Harrison’s paper is important because so-called Maori negative social indicators continue to be used as the reason why taxpayers should continue to provide additional and arguably unnecessary revenue “for Maori”.
Harrison provides the specific statistics and references needed too cut through the bombast around Maori negative social indicators.
See Racism, colonialism, and Maori health: A review of the evidence, Tailrisk Economics
6 comments:
As was mentioned in Muriel Newman's interview m\, today on RCR
the factors influencing health are : 20% medical treatment
:40% SES: which includes employment , education and salary.
:10% housing
;30% lifestyle choices (diet , drinking ,exercise and smoking )
Affirmative action has been cancelled by the US. Those with a real concern for Maori health would be looking at addressing these real issues mentioned above.
What is being done now will do little to improve Maori health.
Can't let facts and figures get in the way of an opportunity to get one's snout into the treaty trough. Kiwialan.
So what resources are unavailable to Maoris which are available to other NZers? Since most NZers, including Maoris, live in towns, land lost long ago as a lost resource is an unlikely, or seriously incomplete, explanation, especially as much of the lost land was sold, rather than confiscated.
One part explanation for disparities in wealth, I don’t know how how important, is that for some time there was a big disparity in number of children per mother - around 1970, IIRC, Maori mothers had double the number of children of non-Maori mothers, which affects both the accumulation and transfer of family wealth and resources.
The current obsession with structural racism and its near invisible actions is similar to the Black Lives Matter movement in the US - they both deny people agency, point to superficially plausible but difficult to detect and measure chains of causation, while ignoring other more obvious and immediate causes.
I didn't need a review of the evidence to tell me the facts.
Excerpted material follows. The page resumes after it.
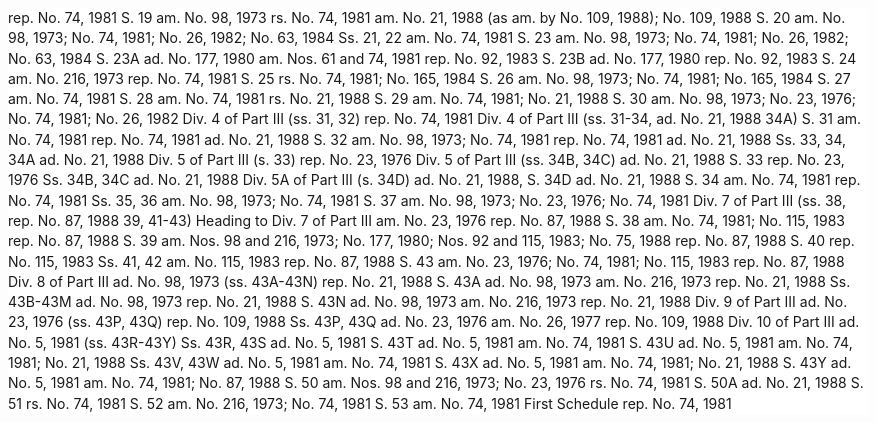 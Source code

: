 rep. No. 74, 1981<lf> S. 19                             am. No. 98, 1973<lf>                                   rs. No. 74, 1981<lf>                                   am. No. 21, 1988 (as am. by<lf>                                   No. 109, 1988); No. 109, 1988<lf> S. 20                             am. No. 98, 1973; No. 74,<lf>                                   1981; No. 26, 1982; No. 63, 1984<lf> Ss. 21, 22                        am. No. 74, 1981<lf> S. 23                             am. No. 98, 1973; No. 74,<lf>                                   1981; No. 26, 1982; No. 63, 1984<lf> S. 23A                            ad. No. 177, 1980<lf>                                   am. Nos. 61 and 74, 1981<lf>                                   rep. No. 92, 1983<lf> S. 23B                            ad. No. 177, 1980<lf>                                   rep. No. 92, 1983<lf> S. 24                             am. No. 216, 1973<lf>                                   rep. No. 74, 1981<lf> S. 25                             rs. No. 74, 1981; No. 165, 1984<lf> S. 26                             am. No. 98, 1973; No. 74,<lf>                                   1981; No. 165, 1984<lf> S. 27                             am. No. 74, 1981<lf> S. 28                             am. No. 74, 1981<lf>                                   rs. No. 21, 1988<lf> S. 29                             am. No. 74, 1981; No. 21, 1988<lf> S. 30                             am. No. 98, 1973; No. 23,<lf>                                   1976; No. 74, 1981; No. 26, 1982<lf> Div. 4 of Part III (ss. 31, 32)   rep. No. 74, 1981<lf> Div. 4 of Part III (ss. 31-34,    ad. No. 21, 1988<lf>   34A)<lf> S. 31                             am. No. 74, 1981<lf>                                   rep. No. 74, 1981<lf>                                   ad. No. 21, 1988<lf> S. 32                             am. No. 98, 1973; No. 74, 1981<lf>                                   rep. No. 74, 1981<lf>                                   ad. No. 21, 1988<lf> Ss. 33, 34, 34A                   ad. No. 21, 1988<lf> Div. 5 of Part III (s. 33)        rep. No. 23, 1976<lf> Div. 5 of Part III (ss. 34B, 34C) ad. No. 21, 1988<lf> S. 33                             rep. No. 23, 1976<lf> Ss. 34B, 34C                      ad. No. 21, 1988<lf> Div. 5A of Part III (s. 34D)      ad. No. 21, 1988, S. 34D ad. No. 21, 1988<lf> S. 34                             am. No. 74, 1981<lf>                                   rep. No. 74, 1981<lf> Ss. 35, 36                        am. No. 98, 1973; No. 74, 1981<lf> S. 37                             am. No. 98, 1973; No. 23,<lf>                                   1976; No. 74, 1981<lf> Div. 7 of Part III (ss. 38,       rep. No. 87, 1988<lf>   39, 41-43) Heading to Div. 7 of Part III     am. No. 23, 1976<lf>                                   rep. No. 87, 1988<lf> S. 38                             am. No. 74, 1981; No. 115, 1983<lf>                                   rep. No. 87, 1988<lf> S. 39                             am. Nos. 98 and 216, 1973; No.<lf>                                   177, 1980; Nos. 92 and 115,<lf>                                   1983; No. 75, 1988<lf>                                   rep. No. 87, 1988<lf> S. 40                             rep. No. 115, 1983<lf> Ss. 41, 42                        am. No. 115, 1983<lf>                                   rep. No. 87, 1988<lf> S. 43                             am. No. 23, 1976; No. 74,<lf>                                   1981; No. 115, 1983<lf>                                   rep. No. 87, 1988<lf> Div. 8 of Part III                ad. No. 98, 1973<lf>   (ss. 43A-43N)                   rep. No. 21, 1988<lf> S. 43A                            ad. No. 98, 1973<lf>                                   am. No. 216, 1973<lf>                                   rep. No. 21, 1988<lf> Ss. 43B-43M                       ad. No. 98, 1973<lf>                                   rep. No. 21, 1988<lf> S. 43N                            ad. No. 98, 1973<lf>                                   am. No. 216, 1973<lf>                                   rep. No. 21, 1988<lf> Div. 9 of Part III ad. No. 23, 1976<lf>   (ss. 43P, 43Q)                  rep. No. 109, 1988<lf> Ss. 43P, 43Q                      ad. No. 23, 1976<lf> am. No. 26, 1977                  rep. No. 109, 1988<lf> Div. 10 of Part III               ad. No. 5, 1981<lf>   (ss. 43R-43Y)<lf> Ss. 43R, 43S                      ad. No. 5, 1981<lf> S. 43T                            ad. No. 5, 1981<lf>                                   am. No. 74, 1981<lf> S. 43U                            ad. No. 5, 1981<lf>                                   am. No. 74, 1981; No. 21, 1988<lf> Ss. 43V, 43W                      ad. No. 5, 1981<lf>                                   am. No. 74, 1981<lf> S. 43X                            ad. No. 5, 1981<lf>                                   am. No. 74, 1981; No. 21, 1988<lf> S. 43Y                            ad. No. 5, 1981<lf>                                   am. No. 74, 1981; No. 87, 1988<lf> S. 50                             am. Nos. 98 and 216, 1973; No.<lf>                                   23, 1976<lf>                                   rs. No. 74, 1981<lf> S. 50A                            ad. No. 21, 1988<lf> S. 51                             rs. No. 74, 1981<lf> S. 52                             am. No. 216, 1973; No. 74, 1981<lf> S. 53                             am. No. 74, 1981<lf> First Schedule                    rep. No. 74, 1981<lf>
Facts and logic are not part of the Maori racist and victim drive to obtain money.
So how is the likes of Claire Charters, Willie Jackson, Tuku Morgan, Nania Mahuta, John Tamihere, et al, all seem to have missed the bullet in terms of the systemic racism on the health front and, financially are also doing just fine thanks very much? But they all always just talk of 'poor Maori', who they use as fodder to feather their own very comfortable nests. Why is it they are different? Is it because they had role models and a work ethic instilled when they were young, or has colonialism left its fictional scar on them too?
" The fault, dear Brutus, lies not within the stars but within ourselves."
It could be that some individual Polynesians lack self-control and are themselves responsible for over-eating, over-indulging and tempted by criminal activities. Hence the stats for these things are skewed and the blame is laid on colonisation. This leap in logic fits in nicely with politicians never-ending drive to attract more votes.